Antimicrobial drugs

Antimicrobial drugs
Dr. Entisar Al-Mukhtar

Drugs used for treatment of infections because they have selective toxicity; as they inhibit the growth or kill the invading microorganisms (MOs) without harming the cells of the host.
The concentration of the drug should be carefully controlled to attack the MOs, while still being tolerated by the host.
Antibiotics (ABs): substances produced by MO & act against another MO.
ABs do not include synthetic (sulfonamides & quinolones), or semisynthetic (methicillin and amoxicillin) AMs, or those which come from plants (quercetin and alkaloids) or animals (lysozyme).
Classification of Antimicrobial (AM) Drugs
AM agents may be classified according to the type of organism against which they are active as follows:
• Antibacterial drugs.
• Antiviral drugs.
• Antifungal drugs.
• Antiprotozoal drugs.
• Anthelminthic drugs.

Antimicrobial are classified according to:
(1) Spectrum of activity
(2) Effect on bacteria
(3) Mode of action
1. Spectrum of activity:
A. Narrow-spectrum ABs: effective against a single or a limited group of MOs, e.g, isoniazid against M. tuberculosis only.
B. Extended-spectrum ABs: e.g, ampicillin against G + & some G - bacteria.
C. Broad-spectrum ABs: e.g, tetracycline, fluoroquinolones & carbapenems act against a wide variety of MOs, they can precipitate superinfection due to organisms such as C. difficile.

2. Effect on bacteria:
A. Bacteriostatic, i.e. sulfonamides, tetracyclines and chloramphenicol, act by arresting bacterial multiplication.
B. Bactericidal, i.e. penicillins, aminoglycosides (AGs) and rifampicin act by killing bacteria.
However, most bacteriostatic drugs are bactericidal at high concentrations, under certain incubation conditions in vitro, and against some bacteria.

Bacteriostatic versus bactericidal drugs:
Bacteriostatic drugs arrest the growth & replication of bacteria at serum (or urine) levels achievable in the patient, thus limiting the spread of infection until the immune system attacks, immobilizes, and eliminates the pathogen.
If the drug is removed before the immune system has scavenged the MOs, enough viable organisms may remain to begin a second cycle of infection.

Bactericidal drugs kill bacteria at drug serum levels achievable in the patient &
they are the drugs of choice in seriously ill & immunocompromised patients.

Although, it is possible for an AB to be bacteriostatic for one MO & bactericidal for another.
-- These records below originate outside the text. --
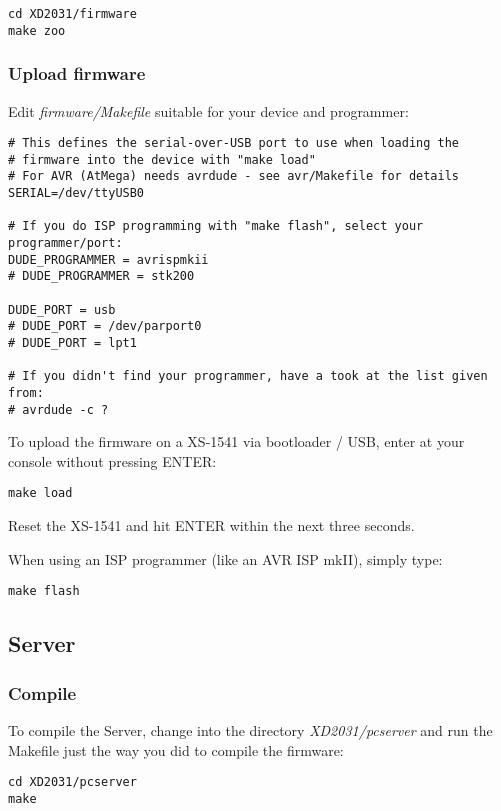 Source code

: \begin{verbatim}
cd XD2031/firmware
make zoo
\end{verbatim}

\subsubsection{Upload firmware}
Edit \textit{firmware/Makefile} suitable for your device and programmer:

\begin{verbatim}
# This defines the serial-over-USB port to use when loading the
# firmware into the device with "make load"
# For AVR (AtMega) needs avrdude - see avr/Makefile for details
SERIAL=/dev/ttyUSB0

# If you do ISP programming with "make flash", select your programmer/port:
DUDE_PROGRAMMER = avrispmkii
# DUDE_PROGRAMMER = stk200

DUDE_PORT = usb
# DUDE_PORT = /dev/parport0
# DUDE_PORT = lpt1

# If you didn't find your programmer, have a took at the list given from:
# avrdude -c ?
\end{verbatim}

To upload the firmware on a XS-1541 via bootloader / USB, enter at your
console without pressing ENTER:

\begin{verbatim}
make load
\end{verbatim}

Reset the XS-1541 and hit ENTER within the next three seconds.

When using an ISP programmer (like an AVR ISP mkII), simply type:

\begin{verbatim}
make flash
\end{verbatim}

\subsection{Server}
\subsubsection{Compile}
To compile the Server, change into the directory \textit{XD2031/pcserver}
and run the Makefile just the way you did to compile the firmware:

\begin{verbatim}
cd XD2031/pcserver
make
\end{verbatim}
E.g, linezolid is bacteriostatic against Staph. aureus & enterococci but is bactericidal against most strains of S. pneumoniae.
3. Mode of action:
A. inhibit cell wall synthesis
B. inhibit protein synthesis
C. inhibit nucleic acid synthesis
D. inhibit folate metabolism (anti-metabolites)
E. inhibit cell membrane function


Mechanism of Actions of Antimicrobials
Selection of Antimicrobial Agents
AM selection requires knowing the
1) Organism’s identity
2) Organism’s susceptibility to a particular agent
3) Site of the infection e.g., lipid solubility, molecular weight & protein binding of the drug affect its penetration & concentration in the CSF.
4) Patient’s factors
5) Safety of the AM agent
6) Cost of therapy.
However, some patients require empiric therapy (immediate administration of drug(s) prior to bacterial identification and susceptibility testing).
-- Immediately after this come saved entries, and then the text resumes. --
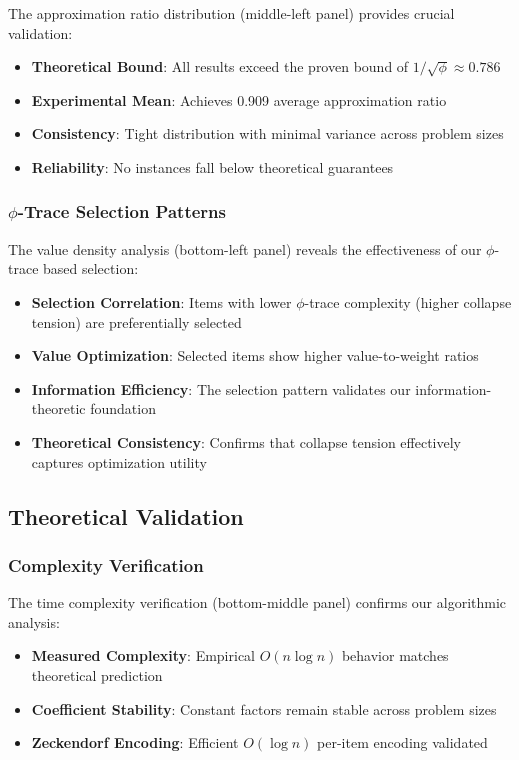 \documentclass[11pt]{article}
\theoremstyle{remark}
\theoremstyle{definition}
\begin{document}
The approximation ratio distribution (middle-left panel) provides crucial validation:
\begin{itemize}
\item \textbf{Theoretical Bound}: All results exceed the proven bound of $1/\sqrt{\phi} \approx 0.786$
\item \textbf{Experimental Mean}: Achieves 0.909 average approximation ratio
\item \textbf{Consistency}: Tight distribution with minimal variance across problem sizes
\item \textbf{Reliability}: No instances fall below theoretical guarantees
\end{itemize}

\subsubsection{$\phi$-Trace Selection Patterns}

The value density analysis (bottom-left panel) reveals the effectiveness of our $\phi$-trace based selection:
\begin{itemize}
\item \textbf{Selection Correlation}: Items with lower $\phi$-trace complexity (higher collapse tension) are preferentially selected
\item \textbf{Value Optimization}: Selected items show higher value-to-weight ratios
\item \textbf{Information Efficiency}: The selection pattern validates our information-theoretic foundation
\item \textbf{Theoretical Consistency}: Confirms that collapse tension effectively captures optimization utility
\end{itemize}

\subsection{Theoretical Validation}

\subsubsection{Complexity Verification}

The time complexity verification (bottom-middle panel) confirms our algorithmic analysis:
\begin{itemize}
\item \textbf{Measured Complexity}: Empirical $O(n \log n)$ behavior matches theoretical prediction
\item \textbf{Coefficient Stability}: Constant factors remain stable across problem sizes
\item \textbf{Zeckendorf Encoding}: Efficient $O(\log n)$ per-item encoding validated
\end{itemize}
\end{document}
Empiric therapy prior to identifcation of the organism
An immediate empiric therapy is indicated in critically ill patient.
1. Timing: Acutely ill patients with infections of unknown origin e.g, a neutropenic patient (predisposed to infections) or a patient with meningitis require immediate treatment. If possible, therapy should be initiated after specimens for laboratory analysis have been obtained but before the results of the culture and sensitivity are available.
2. Selecting a drug: Drug choice in the absence of susceptibility data is in?uenced by the site of infection and the patient’s history (e.g, previous infections, age, recent travel history, recent AM therapy, immune status, and whether the infection was hospital- or community-acquired). Broad-spectrum therapy may be indicated initially when the organism is unknown or polymicrobial infections are likely. The choice of agent(s) may also be guided by known association of particular organisms in a given clinical setting. For example, G + cocci in the spinal ?uid of a newborn infant is unlikely to be Streptococcus pneumonia and most likely to be Streptococcus agalactiae, which is sensitive to penicillin G. By contrast, G + cocci in the spinal ?uid of a 40-year-old patient are most likely to be S. pneumonia, which is frequently resistant to penicillin G and often requires treatment with a high-dose third generation cephalosporin (such as ceftriaxone) or vancomycin.
Minimum inhibitory concentration (MIC): a lowest AM concentration that prevents visible growth of a MO after 24 hours of incubation. It serves as a quantitative measure of in vitro susceptibility and is commonly used in practice to streamline therapy.
Minimum bactericidal concentration (MBC): a lowest AM concentration that results in a 99.9% decline in colony count after overnight broth dilution incubations.
Concentration-dependent killing: Certain AMs , e.g, AGs & daptomycin, show a significant increase in the rate of bacterial killing as the concentration of AB increases from 4- to 64-fold the MIC. Thus, once-a-day bolus infusion achieves high peak levels, favoring rapid killing of the infecting pathogen.
Time-dependent (concentration-independent) killing: In contrast, ?-lactams, glycopeptides, macrolides, clindamycin & linezolid do not exhibit concentration-dependent killing. The clinical efficacy of these AMs is best predicted by the percentage of time that blood concentrations of a drug remain above the MIC. For example, dosing schedules for the penicillins and cephalosporins that ensure blood levels greater than the MIC for 50% and 60% of the time, respectively, provide the most clinical efficacy. Therefore, extended (generally 3 to 4 hours) or continuous (24 hours) infusions can be utilized instead of intermittent dosing (generally 30 minutes) to achieve prolonged time above MIC & kill more bacteria.
Postantibiotic effect (PAE): A persistent suppression of microbial growth that occurs after levels of AB have fallen below the MIC. E.g, AGs & fluoroquinolones exhibit a long PAE, thus often require only one dose per day, particularly against G - bacteria.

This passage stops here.